## Exercise aim
Transcribe, verbatim, every line from the start of the entries through the line that contains "复杂性而退缩回 SQL 方案！短期的学习成本换取长期的维护效率是必要的技术投资。**"; include both boundary lines and omit all others.

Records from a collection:
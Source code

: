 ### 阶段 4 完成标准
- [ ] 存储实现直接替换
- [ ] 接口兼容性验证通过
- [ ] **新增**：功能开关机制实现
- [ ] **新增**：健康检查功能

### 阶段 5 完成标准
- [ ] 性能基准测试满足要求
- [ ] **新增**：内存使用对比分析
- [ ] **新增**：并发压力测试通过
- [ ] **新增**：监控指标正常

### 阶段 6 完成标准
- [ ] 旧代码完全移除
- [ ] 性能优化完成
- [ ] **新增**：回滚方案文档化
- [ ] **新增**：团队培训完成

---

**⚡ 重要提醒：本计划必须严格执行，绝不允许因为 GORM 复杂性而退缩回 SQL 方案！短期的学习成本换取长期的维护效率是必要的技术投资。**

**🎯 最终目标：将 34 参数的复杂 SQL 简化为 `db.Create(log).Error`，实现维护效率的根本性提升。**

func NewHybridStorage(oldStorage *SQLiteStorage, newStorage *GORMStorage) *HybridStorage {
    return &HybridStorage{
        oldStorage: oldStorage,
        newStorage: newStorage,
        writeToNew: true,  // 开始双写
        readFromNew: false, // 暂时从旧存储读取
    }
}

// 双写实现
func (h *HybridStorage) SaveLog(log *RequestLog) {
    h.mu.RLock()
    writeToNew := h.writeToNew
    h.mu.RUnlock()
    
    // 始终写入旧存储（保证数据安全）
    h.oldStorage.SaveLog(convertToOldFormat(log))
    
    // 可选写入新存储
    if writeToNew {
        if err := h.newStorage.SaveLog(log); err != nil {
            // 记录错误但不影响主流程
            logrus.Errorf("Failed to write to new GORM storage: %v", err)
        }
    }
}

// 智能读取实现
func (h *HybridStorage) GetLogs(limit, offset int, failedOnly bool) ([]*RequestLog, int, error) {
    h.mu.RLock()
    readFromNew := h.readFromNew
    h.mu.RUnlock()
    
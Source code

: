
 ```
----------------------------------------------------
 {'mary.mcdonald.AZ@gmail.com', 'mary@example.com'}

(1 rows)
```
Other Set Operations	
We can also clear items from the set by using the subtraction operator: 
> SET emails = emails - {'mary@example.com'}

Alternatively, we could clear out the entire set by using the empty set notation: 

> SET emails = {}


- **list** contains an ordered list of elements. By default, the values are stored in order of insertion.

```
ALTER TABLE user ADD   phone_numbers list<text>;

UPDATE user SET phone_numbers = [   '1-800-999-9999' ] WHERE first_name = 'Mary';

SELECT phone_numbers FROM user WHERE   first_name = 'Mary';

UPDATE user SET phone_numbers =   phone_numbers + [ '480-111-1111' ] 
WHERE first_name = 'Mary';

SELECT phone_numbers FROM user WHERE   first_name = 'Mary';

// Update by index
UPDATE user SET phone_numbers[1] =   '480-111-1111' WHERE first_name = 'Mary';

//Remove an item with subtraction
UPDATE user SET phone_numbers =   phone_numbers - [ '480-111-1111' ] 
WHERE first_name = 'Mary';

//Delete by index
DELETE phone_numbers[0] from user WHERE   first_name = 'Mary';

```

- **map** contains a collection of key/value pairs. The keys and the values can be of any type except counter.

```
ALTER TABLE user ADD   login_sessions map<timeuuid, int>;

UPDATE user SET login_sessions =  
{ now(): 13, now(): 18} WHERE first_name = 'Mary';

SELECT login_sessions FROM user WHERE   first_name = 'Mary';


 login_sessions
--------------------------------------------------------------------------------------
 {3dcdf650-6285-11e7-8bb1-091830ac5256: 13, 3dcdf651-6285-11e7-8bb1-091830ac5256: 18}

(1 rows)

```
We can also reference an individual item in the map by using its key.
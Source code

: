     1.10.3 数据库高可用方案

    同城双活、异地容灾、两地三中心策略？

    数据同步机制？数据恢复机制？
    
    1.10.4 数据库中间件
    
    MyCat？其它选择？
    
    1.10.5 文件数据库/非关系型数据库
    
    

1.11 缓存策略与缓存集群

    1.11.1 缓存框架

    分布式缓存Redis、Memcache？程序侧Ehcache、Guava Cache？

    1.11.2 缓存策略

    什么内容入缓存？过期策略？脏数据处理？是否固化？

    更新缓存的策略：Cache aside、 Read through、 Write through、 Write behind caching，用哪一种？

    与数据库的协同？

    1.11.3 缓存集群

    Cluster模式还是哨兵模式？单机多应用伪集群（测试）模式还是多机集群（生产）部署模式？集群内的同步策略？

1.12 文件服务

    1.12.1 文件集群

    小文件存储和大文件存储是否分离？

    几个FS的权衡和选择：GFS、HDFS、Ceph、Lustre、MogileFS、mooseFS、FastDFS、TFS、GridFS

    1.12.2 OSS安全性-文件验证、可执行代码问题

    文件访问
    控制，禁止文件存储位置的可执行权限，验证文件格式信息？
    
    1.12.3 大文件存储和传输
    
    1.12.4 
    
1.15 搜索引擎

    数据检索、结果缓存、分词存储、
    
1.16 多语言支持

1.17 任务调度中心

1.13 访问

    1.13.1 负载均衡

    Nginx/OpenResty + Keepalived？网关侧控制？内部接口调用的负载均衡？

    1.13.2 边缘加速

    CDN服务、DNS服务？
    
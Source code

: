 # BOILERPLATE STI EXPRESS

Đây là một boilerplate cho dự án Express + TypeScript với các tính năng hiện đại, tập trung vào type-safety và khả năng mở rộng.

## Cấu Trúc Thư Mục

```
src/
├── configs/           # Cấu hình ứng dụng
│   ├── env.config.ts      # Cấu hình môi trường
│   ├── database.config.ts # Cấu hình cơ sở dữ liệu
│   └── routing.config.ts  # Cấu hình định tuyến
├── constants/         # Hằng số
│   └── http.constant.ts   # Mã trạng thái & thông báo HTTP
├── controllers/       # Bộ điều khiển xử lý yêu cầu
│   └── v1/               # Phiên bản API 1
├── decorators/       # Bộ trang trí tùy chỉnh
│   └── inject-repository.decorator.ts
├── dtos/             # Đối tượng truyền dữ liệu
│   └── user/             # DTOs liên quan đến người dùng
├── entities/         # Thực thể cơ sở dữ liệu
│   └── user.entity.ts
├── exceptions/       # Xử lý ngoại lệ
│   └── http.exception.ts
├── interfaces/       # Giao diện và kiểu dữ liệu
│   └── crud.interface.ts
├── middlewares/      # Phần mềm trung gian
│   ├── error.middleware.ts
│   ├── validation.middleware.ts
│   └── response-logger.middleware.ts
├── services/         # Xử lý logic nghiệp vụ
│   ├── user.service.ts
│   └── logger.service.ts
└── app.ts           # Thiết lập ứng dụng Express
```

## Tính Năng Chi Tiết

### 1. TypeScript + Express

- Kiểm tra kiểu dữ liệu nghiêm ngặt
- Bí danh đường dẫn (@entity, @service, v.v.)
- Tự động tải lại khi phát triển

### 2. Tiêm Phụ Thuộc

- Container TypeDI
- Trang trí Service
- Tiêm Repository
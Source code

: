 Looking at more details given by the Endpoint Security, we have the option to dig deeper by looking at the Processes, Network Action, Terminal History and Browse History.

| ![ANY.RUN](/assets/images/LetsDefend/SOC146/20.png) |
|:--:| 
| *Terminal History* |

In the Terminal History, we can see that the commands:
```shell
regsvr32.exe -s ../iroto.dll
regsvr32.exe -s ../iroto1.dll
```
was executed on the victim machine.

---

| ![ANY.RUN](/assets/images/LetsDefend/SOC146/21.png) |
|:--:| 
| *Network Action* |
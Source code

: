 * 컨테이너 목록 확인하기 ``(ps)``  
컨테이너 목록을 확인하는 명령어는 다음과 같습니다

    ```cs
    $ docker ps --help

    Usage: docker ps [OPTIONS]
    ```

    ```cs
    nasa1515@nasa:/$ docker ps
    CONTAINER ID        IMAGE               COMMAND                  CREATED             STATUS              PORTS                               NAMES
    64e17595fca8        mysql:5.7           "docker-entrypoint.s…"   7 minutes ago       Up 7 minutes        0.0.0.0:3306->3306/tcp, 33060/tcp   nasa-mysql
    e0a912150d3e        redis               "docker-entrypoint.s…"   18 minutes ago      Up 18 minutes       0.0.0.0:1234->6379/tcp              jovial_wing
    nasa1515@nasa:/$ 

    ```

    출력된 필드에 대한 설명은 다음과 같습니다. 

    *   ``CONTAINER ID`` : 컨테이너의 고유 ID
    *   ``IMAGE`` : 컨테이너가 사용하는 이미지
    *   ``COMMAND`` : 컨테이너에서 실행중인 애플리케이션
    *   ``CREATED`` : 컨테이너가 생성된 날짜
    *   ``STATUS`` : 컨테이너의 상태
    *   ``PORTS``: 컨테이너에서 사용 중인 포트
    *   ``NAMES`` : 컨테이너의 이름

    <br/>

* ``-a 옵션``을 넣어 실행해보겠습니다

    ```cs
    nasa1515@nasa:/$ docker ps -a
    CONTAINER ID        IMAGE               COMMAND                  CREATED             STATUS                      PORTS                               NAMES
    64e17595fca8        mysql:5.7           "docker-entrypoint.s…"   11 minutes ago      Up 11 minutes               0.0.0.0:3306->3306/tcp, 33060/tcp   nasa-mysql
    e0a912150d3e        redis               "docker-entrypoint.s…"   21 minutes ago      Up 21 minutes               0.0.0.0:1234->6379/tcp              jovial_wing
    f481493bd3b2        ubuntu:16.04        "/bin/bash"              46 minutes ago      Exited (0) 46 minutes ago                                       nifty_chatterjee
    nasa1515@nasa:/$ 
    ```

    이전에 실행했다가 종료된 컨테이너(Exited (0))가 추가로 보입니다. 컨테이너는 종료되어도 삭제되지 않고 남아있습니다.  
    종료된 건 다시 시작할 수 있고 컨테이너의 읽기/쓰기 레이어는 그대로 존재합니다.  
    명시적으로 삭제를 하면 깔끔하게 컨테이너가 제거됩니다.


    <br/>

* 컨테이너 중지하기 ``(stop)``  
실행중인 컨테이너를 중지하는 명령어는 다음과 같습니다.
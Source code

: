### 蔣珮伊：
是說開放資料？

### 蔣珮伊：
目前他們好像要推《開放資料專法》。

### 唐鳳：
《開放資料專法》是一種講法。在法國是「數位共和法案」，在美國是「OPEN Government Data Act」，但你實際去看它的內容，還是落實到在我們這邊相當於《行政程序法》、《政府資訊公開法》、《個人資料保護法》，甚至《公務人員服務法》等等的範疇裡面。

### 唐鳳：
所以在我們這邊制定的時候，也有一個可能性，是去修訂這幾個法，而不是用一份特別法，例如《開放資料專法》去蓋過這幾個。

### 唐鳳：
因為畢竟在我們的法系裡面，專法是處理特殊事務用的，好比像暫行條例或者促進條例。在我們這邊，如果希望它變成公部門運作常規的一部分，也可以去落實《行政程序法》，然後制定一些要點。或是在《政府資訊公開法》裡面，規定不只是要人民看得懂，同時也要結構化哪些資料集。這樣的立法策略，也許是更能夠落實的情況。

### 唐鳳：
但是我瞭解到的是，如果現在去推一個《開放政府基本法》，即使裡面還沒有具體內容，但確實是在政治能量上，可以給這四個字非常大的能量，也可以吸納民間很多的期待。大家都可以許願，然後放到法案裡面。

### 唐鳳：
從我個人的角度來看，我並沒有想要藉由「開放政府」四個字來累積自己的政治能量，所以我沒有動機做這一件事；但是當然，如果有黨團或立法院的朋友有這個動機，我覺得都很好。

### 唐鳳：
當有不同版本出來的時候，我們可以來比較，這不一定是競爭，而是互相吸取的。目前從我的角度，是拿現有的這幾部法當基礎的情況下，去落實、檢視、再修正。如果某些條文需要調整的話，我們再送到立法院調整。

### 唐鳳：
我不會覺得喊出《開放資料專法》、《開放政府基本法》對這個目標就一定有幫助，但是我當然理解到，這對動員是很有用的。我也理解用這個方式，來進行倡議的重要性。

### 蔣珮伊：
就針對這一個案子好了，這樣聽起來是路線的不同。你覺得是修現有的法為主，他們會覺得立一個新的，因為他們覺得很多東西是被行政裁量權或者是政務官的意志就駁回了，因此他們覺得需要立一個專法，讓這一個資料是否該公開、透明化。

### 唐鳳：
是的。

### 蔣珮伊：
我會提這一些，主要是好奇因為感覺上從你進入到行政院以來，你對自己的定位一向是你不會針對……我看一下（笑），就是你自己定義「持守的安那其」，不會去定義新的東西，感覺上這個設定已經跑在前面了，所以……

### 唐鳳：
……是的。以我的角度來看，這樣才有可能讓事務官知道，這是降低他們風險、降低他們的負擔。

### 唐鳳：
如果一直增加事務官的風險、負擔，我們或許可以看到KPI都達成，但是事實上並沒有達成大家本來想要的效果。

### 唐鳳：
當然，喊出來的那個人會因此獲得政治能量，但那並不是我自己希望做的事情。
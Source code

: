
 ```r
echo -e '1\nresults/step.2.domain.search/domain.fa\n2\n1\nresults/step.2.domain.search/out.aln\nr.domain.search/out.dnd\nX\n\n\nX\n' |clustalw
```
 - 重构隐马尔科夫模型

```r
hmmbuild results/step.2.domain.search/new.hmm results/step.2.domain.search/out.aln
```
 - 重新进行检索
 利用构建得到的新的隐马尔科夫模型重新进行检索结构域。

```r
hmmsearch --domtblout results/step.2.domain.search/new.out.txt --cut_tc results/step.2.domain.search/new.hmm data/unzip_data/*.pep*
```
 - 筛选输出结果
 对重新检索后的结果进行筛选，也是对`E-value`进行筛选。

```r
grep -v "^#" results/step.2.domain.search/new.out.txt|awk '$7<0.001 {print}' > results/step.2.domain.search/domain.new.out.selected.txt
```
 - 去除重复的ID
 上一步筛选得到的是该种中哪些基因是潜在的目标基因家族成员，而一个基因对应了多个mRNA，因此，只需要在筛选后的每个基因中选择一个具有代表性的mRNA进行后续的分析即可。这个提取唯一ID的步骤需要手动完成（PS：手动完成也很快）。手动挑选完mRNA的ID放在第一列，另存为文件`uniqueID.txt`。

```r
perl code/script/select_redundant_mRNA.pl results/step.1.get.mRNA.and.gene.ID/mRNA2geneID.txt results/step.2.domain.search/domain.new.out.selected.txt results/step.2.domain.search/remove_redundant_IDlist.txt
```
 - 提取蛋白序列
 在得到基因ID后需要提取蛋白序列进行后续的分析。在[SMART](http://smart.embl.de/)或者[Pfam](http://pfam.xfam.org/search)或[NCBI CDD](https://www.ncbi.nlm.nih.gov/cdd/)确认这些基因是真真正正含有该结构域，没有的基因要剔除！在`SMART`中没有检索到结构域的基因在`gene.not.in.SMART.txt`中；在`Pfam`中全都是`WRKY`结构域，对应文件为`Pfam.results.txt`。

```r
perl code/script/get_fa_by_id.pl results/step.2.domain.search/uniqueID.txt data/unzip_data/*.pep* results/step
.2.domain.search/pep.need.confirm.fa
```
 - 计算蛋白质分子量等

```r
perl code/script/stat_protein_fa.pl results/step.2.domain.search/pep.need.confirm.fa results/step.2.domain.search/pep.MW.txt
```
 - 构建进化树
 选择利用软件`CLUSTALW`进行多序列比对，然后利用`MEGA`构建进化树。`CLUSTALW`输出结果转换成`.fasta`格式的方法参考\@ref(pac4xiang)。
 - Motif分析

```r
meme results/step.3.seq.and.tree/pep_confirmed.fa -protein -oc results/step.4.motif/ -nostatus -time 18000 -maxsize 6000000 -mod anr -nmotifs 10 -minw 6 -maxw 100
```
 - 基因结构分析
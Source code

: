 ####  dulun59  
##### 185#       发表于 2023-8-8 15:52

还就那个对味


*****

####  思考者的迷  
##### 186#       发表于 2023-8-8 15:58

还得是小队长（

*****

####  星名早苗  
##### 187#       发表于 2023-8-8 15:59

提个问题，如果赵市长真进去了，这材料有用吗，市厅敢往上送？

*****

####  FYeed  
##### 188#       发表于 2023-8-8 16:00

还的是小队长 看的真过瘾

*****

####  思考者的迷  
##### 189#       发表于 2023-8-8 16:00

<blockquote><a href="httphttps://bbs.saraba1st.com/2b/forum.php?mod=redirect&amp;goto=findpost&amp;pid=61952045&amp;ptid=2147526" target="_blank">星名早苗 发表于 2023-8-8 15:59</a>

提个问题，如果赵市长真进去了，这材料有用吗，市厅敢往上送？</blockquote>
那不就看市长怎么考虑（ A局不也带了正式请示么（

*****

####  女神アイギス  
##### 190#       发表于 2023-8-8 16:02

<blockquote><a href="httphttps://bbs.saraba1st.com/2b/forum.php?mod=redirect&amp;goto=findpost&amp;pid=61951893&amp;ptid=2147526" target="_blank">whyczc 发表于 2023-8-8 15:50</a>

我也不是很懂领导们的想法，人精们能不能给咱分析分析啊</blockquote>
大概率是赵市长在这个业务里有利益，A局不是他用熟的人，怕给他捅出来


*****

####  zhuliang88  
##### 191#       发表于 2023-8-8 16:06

## Solution to the problem
Source code

: ### 阶段 4 完成标准
- [ ] 存储实现直接替换
- [ ] 接口兼容性验证通过
- [ ] **新增**：功能开关机制实现
- [ ] **新增**：健康检查功能

### 阶段 5 完成标准
- [ ] 性能基准测试满足要求
- [ ] **新增**：内存使用对比分析
- [ ] **新增**：并发压力测试通过
- [ ] **新增**：监控指标正常

### 阶段 6 完成标准
- [ ] 旧代码完全移除
- [ ] 性能优化完成
- [ ] **新增**：回滚方案文档化
- [ ] **新增**：团队培训完成

---

**⚡ 重要提醒：本计划必须严格执行，绝不允许因为 GORM 复杂性而退缩回 SQL 方案！短期的学习成本换取长期的维护效率是必要的技术投资。**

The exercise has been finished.